Anyway in short, putting MRTG (a well known easy to install program) on a
the hobbit server and following the instructions in the help pages took me
less than 10-15 minutes to get up and running (I had already downloaded the
linux MRTG rpm and installed it)
quoted from Charles Jones

-Jeff

On 1/13/06, Charles Jones <user-e86b4aeade4e@xymon.invalid> wrote:
Jeff,

That's a very good point. Do you know if anyone has documented setting up
MRTG with Hobbit?  I searched the mailing list archives and didn't find
anything concise.

I will probably end up recommending and implementing the MRTG solution,
but I still think it should be trivial for hobbit to alert on the ping
response, since it already collects that data. I guess a real solution would
be for hobbit to come with an MRTG module "out of the box" so that users
didn't have to delve into the knowledgebase and/or depend on places like
deadcat to find and provide the functionality they need.

I myself don't mind using external scripts and having to tinker with
something to get it to work the way I want, but its hard enough to sell
management on Hobbit over commercial and well known tools like Nagios,
without having to reveal that you need to spend a day downloading external
scripts and making them work in order to get the functionality that they
expect (and that they think that the commercial tools already have).

I believe that a well-setup hobbit monitor is superior to Nagios and other
tools I have tested and been forced to use over the years. But the fact that
a lot of the application-specific monitoring (mysql, oracle, postgres, etc),
as well as traffic monitoring (MRTG) is handled by third-party scripts that
you have to meld into your server probably scares away a lot of people,
especially management types who have security folks whispering in their ear
to never trust third-party modules and especially not code written by
"joe-user from some website" (a manager actually said that to me once).  As
of yet Hobbit does not even have a fully functional client (no logfile
parsing), so we have to use either the bb-client or the bb-msgs
script....more third party plugins.

I'm not sure where I'm going with this, I guess what I'm saying is I would
like to see Hobbit come with built-in support for monitoring common
applications and services (besides the basics).
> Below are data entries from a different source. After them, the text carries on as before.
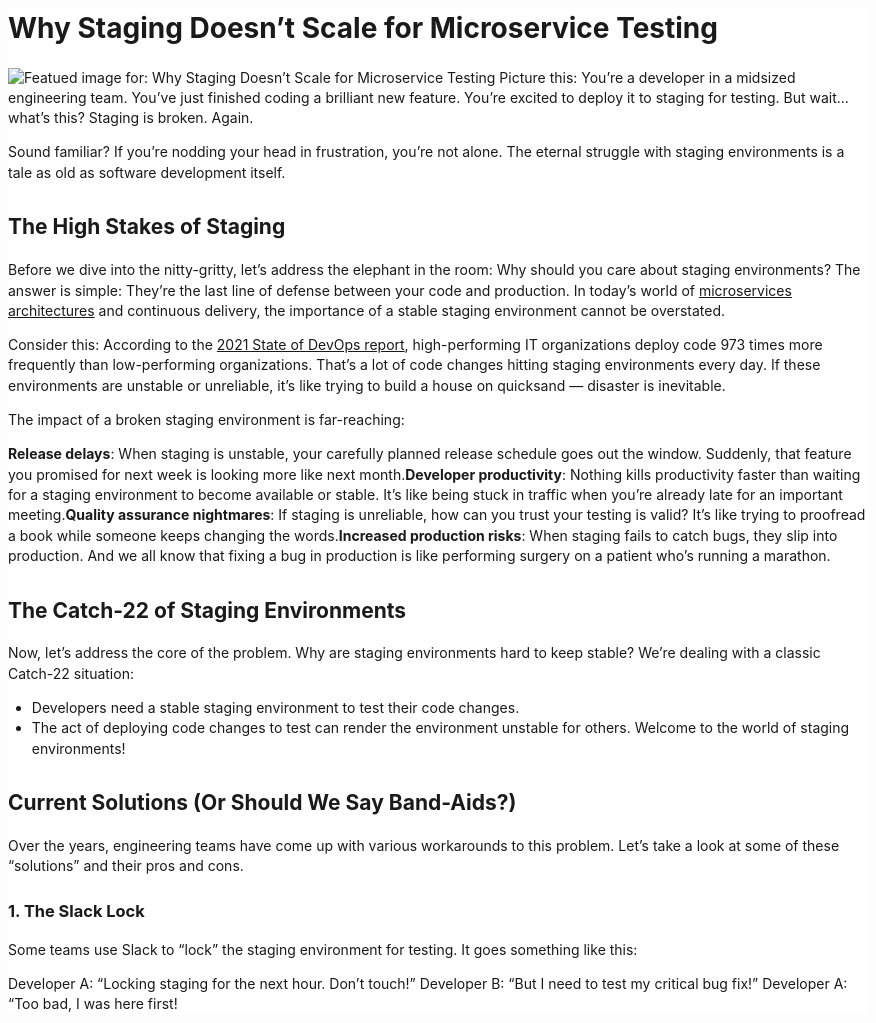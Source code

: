 # Why Staging Doesn’t Scale for Microservice Testing
![Featued image for: Why Staging Doesn’t Scale for Microservice Testing](https://cdn.thenewstack.io/media/2024/08/7348bf94-staging-doesnt-scale-microservice-testing-1024x576.jpg)
Picture this: You’re a developer in a midsized engineering team. You’ve just finished coding a brilliant new feature. You’re excited to deploy it to staging for testing. But wait… what’s this? Staging is broken. Again.

Sound familiar? If you’re nodding your head in frustration, you’re not alone. The eternal struggle with staging environments is a tale as old as software development itself.

## The High Stakes of Staging
Before we dive into the nitty-gritty, let’s address the elephant in the room: Why should you care about staging environments? The answer is simple: They’re the last line of defense between your code and production. In today’s world of [microservices architectures](https://thenewstack.io/microservices/) and continuous delivery, the importance of a stable staging environment cannot be overstated.

Consider this: According to the [2021 State of DevOps report](https://cloud.google.com/resources/state-of-devops), high-performing IT organizations deploy code 973 times more frequently than low-performing organizations. That’s a lot of code changes hitting staging environments every day. If these environments are unstable or unreliable, it’s like trying to build a house on quicksand — disaster is inevitable.

The impact of a broken staging environment is far-reaching:

**Release delays**: When staging is unstable, your carefully planned release schedule goes out the window. Suddenly, that feature you promised for next week is looking more like next month.**Developer productivity**: Nothing kills productivity faster than waiting for a staging environment to become available or stable. It’s like being stuck in traffic when you’re already late for an important meeting.**Quality assurance nightmares**: If staging is unreliable, how can you trust your testing is valid? It’s like trying to proofread a book while someone keeps changing the words.**Increased production risks**: When staging fails to catch bugs, they slip into production. And we all know that fixing a bug in production is like performing surgery on a patient who’s running a marathon.
## The Catch-22 of Staging Environments
Now, let’s address the core of the problem. Why are staging environments hard to keep stable? We’re dealing with a classic Catch-22 situation:

- Developers need a stable staging environment to test their code changes.
- The act of deploying code changes to test can render the environment unstable for others.
Welcome to the world of staging environments!

## Current Solutions (Or Should We Say Band-Aids?)
Over the years, engineering teams have come up with various workarounds to this problem. Let’s take a look at some of these “solutions” and their pros and cons.

### 1. The Slack Lock
Some teams use Slack to “lock” the staging environment for testing. It goes something like this:

Developer A: “Locking staging for the next hour. Don’t touch!”
Developer B: “But I need to test my critical bug fix!”
Developer A: “Too bad, I was here first!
It's already partway there
as Hobbit can natively check things like mysql, but what about postgres,
oracle?

Henrik is a busy guy I am sure, and he probably doesn't get much
compensation for all the fine work he does on Hobbit, nor does he ask for
any (I did buy him one of his wishlist items, I hope others do as well). As
far as I know, Henrik has nobody helping him, except for seeing him mention
someone was working on a new Hobbit client. Maybe what we need is more
people to roll up their sleeves and write some modules that are compatible
with hobbit with little or no tweaking. Sadly I'm no C/C++ guru, but I am
pretty good with Perl :-)

I think also perhaps we need an "official" repository of scripts that work
with Hobbit, so when someone needs an addon, they can grab an already
Hobbit-ized one, instead of going to deadcat and getting a script to hack
on. Also a Wiki might be handy, so that Hobbit users can easily share and
update information on various Hobbit setups and problems.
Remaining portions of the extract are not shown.